Dans les dernières années, plusieurs opérateurs privés de REL ont cessé leurs activités en raison de problèmes d’impartialité (National Arbitration Forum) ; faute de financement et de modèle d’affaires (Rechtwijzer) ou ont été contraints d’abandonner l’idée de devenir un centre de justice privé en se repositionnant comme prestataire de services directement pour les tribunaux comme l’atteste le récent rachat de Modria par l’entreprise Tyler Technologies, le spécialiste des logiciels pour les tribunaux américains.

En quelques mois, le modèle du REL s’est, en effet, précisé et cristallisé. Pour fonctionner de manière pérenne, efficace et légitime, le REL semble devoir s’incorporer au processus judiciaire et être opéré par les tribunaux eux-mêmes. On pourra citer l’exemple emblématique du Civil Resolution Tribunal en Colombie-Britannique qui intègre un mécanisme de REL favorisant le règlement amiable des conflits liés aux condominiums et plus récemment des petites créances. L’Ontario devrait emboîter le pas avec le nouveau Condominium Authority Tribunal. Enfin, à l’étranger, le ministère de la Justice anglais s’en est inspiré afin de conceptualiser son ambitieuse réforme des tribunaux civils tandis que d’autres projets similaires se multiplient et verront le jour aux États-Unis, en Australie et, espérons – le, au Canada. Finalement, le REL semble illustrer une bonification de l’offre de justice actuelle et non le recul du recours au tribunal.

Par qui? Pour quoi?

Si donc la réforme de la justice semble se faire avec les juges, qu’en est-il des avocats?

À première vue, les premières plateformes de REL ont favorisé l’autoreprésentation et la désintermédiation.
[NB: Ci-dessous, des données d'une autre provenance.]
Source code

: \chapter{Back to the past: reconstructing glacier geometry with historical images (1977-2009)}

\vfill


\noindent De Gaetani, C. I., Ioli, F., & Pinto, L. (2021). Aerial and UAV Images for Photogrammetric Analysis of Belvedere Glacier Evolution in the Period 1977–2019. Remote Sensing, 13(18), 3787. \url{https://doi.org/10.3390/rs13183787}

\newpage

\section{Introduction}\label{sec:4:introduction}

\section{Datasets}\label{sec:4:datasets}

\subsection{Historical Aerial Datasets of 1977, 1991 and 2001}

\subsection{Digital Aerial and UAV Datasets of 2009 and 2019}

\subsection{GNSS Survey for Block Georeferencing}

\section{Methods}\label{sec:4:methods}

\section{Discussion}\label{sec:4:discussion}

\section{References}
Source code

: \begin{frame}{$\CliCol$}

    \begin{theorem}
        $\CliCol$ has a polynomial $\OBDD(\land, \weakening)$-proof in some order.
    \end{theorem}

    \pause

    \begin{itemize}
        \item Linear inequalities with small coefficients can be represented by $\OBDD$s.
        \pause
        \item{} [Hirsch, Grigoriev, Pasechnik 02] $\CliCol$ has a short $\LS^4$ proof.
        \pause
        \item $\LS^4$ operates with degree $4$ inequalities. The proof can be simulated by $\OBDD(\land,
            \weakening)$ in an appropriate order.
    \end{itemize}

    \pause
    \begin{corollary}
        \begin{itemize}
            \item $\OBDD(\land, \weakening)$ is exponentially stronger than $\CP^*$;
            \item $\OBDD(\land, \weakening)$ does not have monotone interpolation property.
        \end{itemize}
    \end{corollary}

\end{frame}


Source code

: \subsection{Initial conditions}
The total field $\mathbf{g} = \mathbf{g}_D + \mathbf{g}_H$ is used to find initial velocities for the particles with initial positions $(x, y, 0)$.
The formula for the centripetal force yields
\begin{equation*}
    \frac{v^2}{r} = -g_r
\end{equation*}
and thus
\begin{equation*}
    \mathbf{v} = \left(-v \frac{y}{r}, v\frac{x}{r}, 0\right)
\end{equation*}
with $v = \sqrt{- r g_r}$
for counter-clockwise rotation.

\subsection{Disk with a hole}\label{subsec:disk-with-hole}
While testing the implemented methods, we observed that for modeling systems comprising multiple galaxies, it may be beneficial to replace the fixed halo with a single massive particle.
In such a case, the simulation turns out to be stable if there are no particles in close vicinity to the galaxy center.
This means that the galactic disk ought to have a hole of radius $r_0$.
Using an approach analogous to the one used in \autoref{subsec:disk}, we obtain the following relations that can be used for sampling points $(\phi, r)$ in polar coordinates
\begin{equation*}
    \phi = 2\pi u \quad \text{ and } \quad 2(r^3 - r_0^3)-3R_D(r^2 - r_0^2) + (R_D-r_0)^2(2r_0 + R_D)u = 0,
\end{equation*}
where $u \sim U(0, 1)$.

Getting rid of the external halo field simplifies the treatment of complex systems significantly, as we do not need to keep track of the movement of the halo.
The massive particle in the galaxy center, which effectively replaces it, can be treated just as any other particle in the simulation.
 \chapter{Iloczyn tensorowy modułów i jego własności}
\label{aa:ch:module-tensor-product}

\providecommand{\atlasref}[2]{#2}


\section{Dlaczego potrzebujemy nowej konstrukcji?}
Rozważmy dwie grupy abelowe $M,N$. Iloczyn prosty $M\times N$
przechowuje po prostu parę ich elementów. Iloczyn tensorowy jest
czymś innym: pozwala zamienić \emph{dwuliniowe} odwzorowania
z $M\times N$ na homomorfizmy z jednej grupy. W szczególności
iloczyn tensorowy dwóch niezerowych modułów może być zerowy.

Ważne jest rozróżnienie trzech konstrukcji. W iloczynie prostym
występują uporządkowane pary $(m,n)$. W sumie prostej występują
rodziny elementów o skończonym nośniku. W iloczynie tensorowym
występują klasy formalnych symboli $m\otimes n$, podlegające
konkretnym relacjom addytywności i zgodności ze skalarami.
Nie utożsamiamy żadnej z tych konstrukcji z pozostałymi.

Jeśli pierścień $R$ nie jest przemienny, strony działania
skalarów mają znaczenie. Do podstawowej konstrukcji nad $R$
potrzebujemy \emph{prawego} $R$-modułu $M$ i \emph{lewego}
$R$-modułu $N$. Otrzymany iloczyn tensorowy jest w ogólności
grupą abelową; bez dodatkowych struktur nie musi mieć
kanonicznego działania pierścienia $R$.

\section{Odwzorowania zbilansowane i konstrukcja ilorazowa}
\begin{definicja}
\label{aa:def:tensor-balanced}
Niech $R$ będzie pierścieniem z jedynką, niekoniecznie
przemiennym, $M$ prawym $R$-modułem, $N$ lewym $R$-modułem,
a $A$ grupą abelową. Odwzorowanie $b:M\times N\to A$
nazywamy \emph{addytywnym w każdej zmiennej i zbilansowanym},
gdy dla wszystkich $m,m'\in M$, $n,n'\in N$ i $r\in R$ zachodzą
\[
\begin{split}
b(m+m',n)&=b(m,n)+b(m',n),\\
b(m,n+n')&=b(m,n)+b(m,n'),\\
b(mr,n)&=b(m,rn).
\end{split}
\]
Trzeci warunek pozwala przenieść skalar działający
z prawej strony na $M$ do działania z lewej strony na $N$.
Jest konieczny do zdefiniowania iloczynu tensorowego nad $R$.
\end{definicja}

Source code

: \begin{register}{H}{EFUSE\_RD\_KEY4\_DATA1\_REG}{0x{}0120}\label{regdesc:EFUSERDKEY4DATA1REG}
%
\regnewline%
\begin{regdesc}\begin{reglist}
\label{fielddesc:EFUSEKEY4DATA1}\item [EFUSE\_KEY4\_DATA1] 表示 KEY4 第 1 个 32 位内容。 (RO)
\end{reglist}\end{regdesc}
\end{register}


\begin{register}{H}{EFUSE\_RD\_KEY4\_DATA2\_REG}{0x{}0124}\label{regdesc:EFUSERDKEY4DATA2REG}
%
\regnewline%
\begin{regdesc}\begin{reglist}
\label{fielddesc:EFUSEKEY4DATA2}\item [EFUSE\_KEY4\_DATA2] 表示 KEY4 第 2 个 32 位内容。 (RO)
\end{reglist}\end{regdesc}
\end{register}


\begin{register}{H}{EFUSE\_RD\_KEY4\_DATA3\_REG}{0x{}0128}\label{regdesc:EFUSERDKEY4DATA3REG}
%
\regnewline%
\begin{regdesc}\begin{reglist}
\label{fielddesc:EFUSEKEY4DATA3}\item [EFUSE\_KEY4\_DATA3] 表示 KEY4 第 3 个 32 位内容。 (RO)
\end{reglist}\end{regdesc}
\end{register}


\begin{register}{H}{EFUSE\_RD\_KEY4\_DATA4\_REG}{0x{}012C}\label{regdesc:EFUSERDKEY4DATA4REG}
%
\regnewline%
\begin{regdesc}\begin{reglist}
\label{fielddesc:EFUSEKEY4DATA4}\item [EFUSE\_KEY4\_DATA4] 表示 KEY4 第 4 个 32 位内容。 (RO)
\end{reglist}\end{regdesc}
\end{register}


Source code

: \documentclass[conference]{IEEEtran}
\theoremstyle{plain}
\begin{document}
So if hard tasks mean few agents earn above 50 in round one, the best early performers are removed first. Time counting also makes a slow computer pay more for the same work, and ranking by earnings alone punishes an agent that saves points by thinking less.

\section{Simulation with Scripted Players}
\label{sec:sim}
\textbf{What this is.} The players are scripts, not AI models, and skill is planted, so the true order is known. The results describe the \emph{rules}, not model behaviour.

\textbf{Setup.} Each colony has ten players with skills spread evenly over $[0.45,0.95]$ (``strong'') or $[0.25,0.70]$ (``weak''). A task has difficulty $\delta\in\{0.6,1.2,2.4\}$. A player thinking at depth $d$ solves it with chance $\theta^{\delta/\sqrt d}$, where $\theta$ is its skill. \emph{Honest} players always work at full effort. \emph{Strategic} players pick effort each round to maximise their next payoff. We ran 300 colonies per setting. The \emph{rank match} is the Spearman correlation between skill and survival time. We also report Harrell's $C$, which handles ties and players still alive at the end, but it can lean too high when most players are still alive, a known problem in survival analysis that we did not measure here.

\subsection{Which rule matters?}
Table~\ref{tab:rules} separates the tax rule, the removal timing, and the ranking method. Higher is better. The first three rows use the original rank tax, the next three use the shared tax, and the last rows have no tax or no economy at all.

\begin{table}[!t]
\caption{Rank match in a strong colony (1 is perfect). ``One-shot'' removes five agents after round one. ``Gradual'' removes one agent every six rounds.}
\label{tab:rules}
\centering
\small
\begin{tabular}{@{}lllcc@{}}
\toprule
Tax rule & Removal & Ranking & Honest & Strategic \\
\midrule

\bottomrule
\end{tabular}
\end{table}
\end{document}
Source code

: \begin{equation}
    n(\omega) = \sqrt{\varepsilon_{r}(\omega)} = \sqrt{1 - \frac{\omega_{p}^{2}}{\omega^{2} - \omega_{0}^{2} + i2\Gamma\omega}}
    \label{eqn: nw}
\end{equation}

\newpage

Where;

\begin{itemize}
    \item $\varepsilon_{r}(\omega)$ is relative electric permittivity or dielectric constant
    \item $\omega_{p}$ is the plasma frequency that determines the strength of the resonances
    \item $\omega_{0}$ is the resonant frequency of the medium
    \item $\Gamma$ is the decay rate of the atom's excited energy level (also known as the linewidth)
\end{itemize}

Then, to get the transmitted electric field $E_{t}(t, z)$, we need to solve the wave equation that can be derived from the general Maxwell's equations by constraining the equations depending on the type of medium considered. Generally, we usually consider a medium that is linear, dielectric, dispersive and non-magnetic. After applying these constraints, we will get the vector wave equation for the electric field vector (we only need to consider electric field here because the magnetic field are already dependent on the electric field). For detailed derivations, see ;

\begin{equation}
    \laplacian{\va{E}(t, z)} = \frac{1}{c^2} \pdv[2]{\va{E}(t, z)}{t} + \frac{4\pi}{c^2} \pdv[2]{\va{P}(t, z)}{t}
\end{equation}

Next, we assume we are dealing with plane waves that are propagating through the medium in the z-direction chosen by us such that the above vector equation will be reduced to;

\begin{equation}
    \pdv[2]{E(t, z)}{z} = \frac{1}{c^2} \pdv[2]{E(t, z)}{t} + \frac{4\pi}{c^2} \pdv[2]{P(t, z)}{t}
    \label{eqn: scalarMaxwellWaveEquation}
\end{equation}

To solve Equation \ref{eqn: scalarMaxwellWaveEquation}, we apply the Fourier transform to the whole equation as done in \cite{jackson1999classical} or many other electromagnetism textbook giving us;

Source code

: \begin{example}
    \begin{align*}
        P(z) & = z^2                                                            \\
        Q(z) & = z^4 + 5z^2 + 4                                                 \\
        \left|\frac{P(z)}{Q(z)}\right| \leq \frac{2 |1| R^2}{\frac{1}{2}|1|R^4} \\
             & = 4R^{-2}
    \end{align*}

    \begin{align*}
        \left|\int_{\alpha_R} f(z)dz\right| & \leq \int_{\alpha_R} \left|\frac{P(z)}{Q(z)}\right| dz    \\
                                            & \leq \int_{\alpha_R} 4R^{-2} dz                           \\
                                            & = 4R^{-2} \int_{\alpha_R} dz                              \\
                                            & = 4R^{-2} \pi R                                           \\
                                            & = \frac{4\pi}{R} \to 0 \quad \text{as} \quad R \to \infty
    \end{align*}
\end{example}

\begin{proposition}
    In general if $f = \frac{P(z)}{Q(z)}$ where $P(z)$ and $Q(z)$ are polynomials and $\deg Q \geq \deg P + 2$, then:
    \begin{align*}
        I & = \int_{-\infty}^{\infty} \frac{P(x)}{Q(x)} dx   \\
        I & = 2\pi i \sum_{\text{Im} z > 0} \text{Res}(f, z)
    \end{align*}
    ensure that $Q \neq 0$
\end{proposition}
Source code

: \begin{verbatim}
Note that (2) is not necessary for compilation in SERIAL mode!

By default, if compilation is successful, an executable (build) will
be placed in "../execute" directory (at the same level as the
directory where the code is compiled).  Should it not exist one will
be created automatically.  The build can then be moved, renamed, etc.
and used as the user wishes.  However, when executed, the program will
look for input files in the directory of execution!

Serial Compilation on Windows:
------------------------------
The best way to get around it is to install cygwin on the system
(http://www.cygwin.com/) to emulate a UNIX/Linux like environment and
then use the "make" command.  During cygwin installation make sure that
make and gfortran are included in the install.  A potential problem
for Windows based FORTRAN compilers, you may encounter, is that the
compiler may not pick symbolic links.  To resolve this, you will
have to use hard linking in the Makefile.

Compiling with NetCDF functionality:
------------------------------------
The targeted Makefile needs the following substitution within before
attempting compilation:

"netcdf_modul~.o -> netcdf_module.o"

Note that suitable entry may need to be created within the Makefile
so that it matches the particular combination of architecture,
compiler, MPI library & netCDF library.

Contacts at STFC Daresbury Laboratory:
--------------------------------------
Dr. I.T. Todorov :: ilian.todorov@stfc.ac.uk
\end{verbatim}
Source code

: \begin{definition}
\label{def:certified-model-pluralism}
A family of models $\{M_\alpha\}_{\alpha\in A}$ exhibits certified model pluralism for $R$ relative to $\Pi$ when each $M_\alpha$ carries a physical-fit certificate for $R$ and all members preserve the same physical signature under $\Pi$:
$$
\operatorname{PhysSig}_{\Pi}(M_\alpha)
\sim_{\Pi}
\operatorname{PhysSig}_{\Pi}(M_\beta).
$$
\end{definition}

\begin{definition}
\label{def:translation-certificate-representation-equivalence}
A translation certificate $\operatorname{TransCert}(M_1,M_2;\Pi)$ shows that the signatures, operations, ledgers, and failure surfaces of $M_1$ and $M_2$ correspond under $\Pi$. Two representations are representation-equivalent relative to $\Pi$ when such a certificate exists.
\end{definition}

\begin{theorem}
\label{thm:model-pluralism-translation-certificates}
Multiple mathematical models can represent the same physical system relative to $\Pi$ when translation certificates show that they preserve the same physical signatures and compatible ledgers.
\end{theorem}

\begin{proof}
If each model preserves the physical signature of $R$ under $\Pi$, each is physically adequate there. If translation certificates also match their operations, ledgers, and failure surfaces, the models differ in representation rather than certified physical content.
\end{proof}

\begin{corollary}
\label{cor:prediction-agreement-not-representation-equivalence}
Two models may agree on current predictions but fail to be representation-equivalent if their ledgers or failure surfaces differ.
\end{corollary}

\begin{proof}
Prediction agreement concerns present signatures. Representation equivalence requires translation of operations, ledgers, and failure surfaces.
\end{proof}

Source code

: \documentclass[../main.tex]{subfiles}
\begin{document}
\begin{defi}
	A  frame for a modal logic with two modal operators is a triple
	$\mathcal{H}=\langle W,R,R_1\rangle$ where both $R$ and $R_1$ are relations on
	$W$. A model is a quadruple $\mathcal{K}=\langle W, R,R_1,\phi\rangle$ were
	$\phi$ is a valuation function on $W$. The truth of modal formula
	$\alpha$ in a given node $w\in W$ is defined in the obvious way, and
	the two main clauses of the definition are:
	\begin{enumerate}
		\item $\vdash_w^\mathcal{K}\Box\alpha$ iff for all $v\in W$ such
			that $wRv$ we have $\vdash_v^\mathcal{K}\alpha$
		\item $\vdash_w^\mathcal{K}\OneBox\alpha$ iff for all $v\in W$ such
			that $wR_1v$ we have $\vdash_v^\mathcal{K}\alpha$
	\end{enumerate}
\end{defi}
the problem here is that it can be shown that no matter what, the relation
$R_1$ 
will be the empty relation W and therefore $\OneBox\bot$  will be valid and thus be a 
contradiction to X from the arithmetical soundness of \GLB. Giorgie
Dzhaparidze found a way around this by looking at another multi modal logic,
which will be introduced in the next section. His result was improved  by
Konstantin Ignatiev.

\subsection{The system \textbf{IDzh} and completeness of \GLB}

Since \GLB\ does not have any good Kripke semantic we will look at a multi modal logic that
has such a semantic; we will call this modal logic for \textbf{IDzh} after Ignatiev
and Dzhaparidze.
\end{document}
Le Civil Resolution Tribunal a proscrit la représentation par avocat pour ne l’autoriser qu’à titre exceptionnel. Cette décision s’est, à juste titre selon nous, attirée les foudres des avocats.  En effet, pourquoi les avocats ne pourraient-ils pas contribuer à ce mouvement et développer une pratique qui soit compatible avec le modèle du REL? D’autres plateformes n’hésitent d’ailleurs pas à emprunter cette avenue de la représentation par avocat. De sorte que dans l’écosystème du REL les justiciables peuvent légitimement prétendre à une représentation.

Aussi, de nouvelles offres de services juridiques devraient pouvoir s’y intégrer comme un service d’évaluation impartiale du litige, de médiation, bien sûr, mais encore liées de rédaction d’un certain nombre d’actes. Il s’agit en fait d’une kyrielle de services juridiques – pouvant être accomplis par des avocats – et rendus abordables parce qu’offerts en ligne et souvent à forfait. Ces prestations que les tribunaux n’ont pas nécessairement la légitimité d’offrir ni d’ailleurs le budget pour cela devraient pouvoir s’intégrer aux plateformes de REL. Cette perspective devrait pouvoir donner lieu à de belles avenues de collaboration entre juges et avocats et espérons-le à bonifier les projets de réforme de la justice.